Supplied entries:
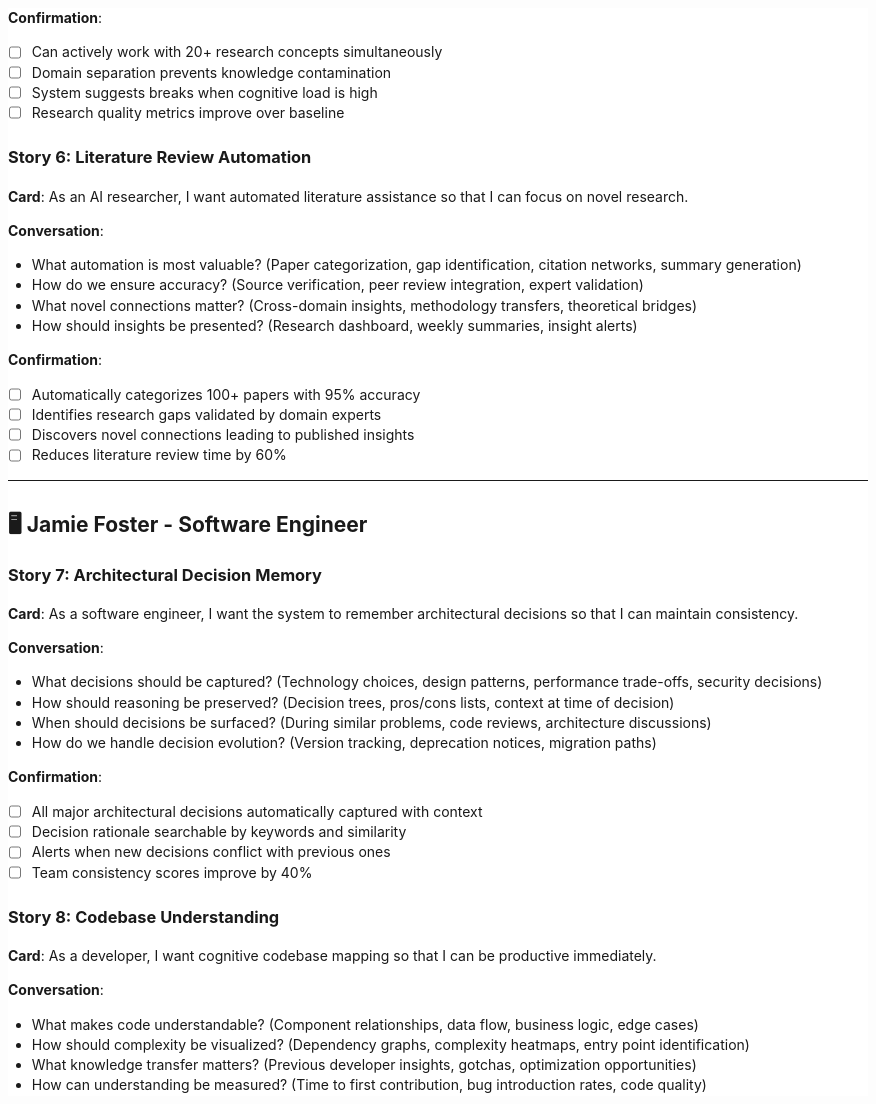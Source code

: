 **Confirmation**:
- [ ] Can actively work with 20+ research concepts simultaneously
- [ ] Domain separation prevents knowledge contamination
- [ ] System suggests breaks when cognitive load is high
- [ ] Research quality metrics improve over baseline

### Story 6: Literature Review Automation
**Card**: As an AI researcher, I want automated literature assistance so that I can focus on novel research.

**Conversation**:
- What automation is most valuable? (Paper categorization, gap identification, citation networks, summary generation)
- How do we ensure accuracy? (Source verification, peer review integration, expert validation)
- What novel connections matter? (Cross-domain insights, methodology transfers, theoretical bridges)
- How should insights be presented? (Research dashboard, weekly summaries, insight alerts)

**Confirmation**:
- [ ] Automatically categorizes 100+ papers with 95% accuracy
- [ ] Identifies research gaps validated by domain experts
- [ ] Discovers novel connections leading to published insights
- [ ] Reduces literature review time by 60%

---

## 🖥️ Jamie Foster - Software Engineer

### Story 7: Architectural Decision Memory
**Card**: As a software engineer, I want the system to remember architectural decisions so that I can maintain consistency.

**Conversation**:
- What decisions should be captured? (Technology choices, design patterns, performance trade-offs, security decisions)
- How should reasoning be preserved? (Decision trees, pros/cons lists, context at time of decision)
- When should decisions be surfaced? (During similar problems, code reviews, architecture discussions)
- How do we handle decision evolution? (Version tracking, deprecation notices, migration paths)

**Confirmation**:
- [ ] All major architectural decisions automatically captured with context
- [ ] Decision rationale searchable by keywords and similarity
- [ ] Alerts when new decisions conflict with previous ones
- [ ] Team consistency scores improve by 40%

### Story 8: Codebase Understanding
**Card**: As a developer, I want cognitive codebase mapping so that I can be productive immediately.

**Conversation**:
- What makes code understandable? (Component relationships, data flow, business logic, edge cases)
- How should complexity be visualized? (Dependency graphs, complexity heatmaps, entry point identification)
- What knowledge transfer matters? (Previous developer insights, gotchas, optimization opportunities)
- How can understanding be measured? (Time to first contribution, bug introduction rates, code quality)
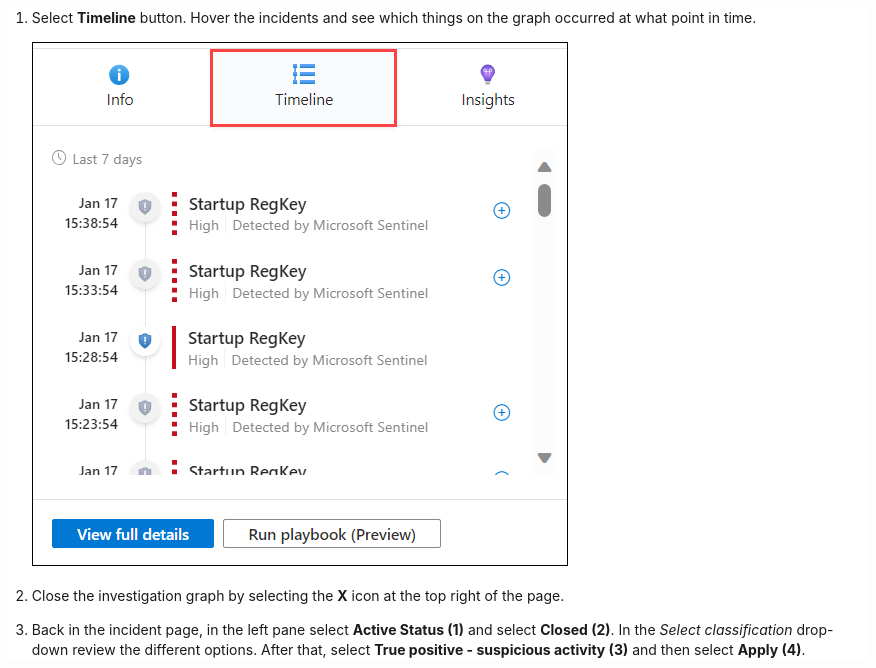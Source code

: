 1. Select **Timeline** button. Hover the incidents and see which things on the graph occurred at what point in time.

   ![Lab overview.](./media/7-12.png)

1. Close the investigation graph by selecting the **X** icon at the top right of the page.

1. Back in the incident page, in the left pane select **Active Status (1)** and select **Closed (2)**. In the *Select classification* drop-down review the different options. After that, select **True positive - suspicious activity (3)** and then select **Apply (4)**.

What to do: For each line above that includes "improve", make a copy.

Response for this exercise:
- [ ] Research quality metrics improve over baseline
- [ ] Team consistency scores improve by 40%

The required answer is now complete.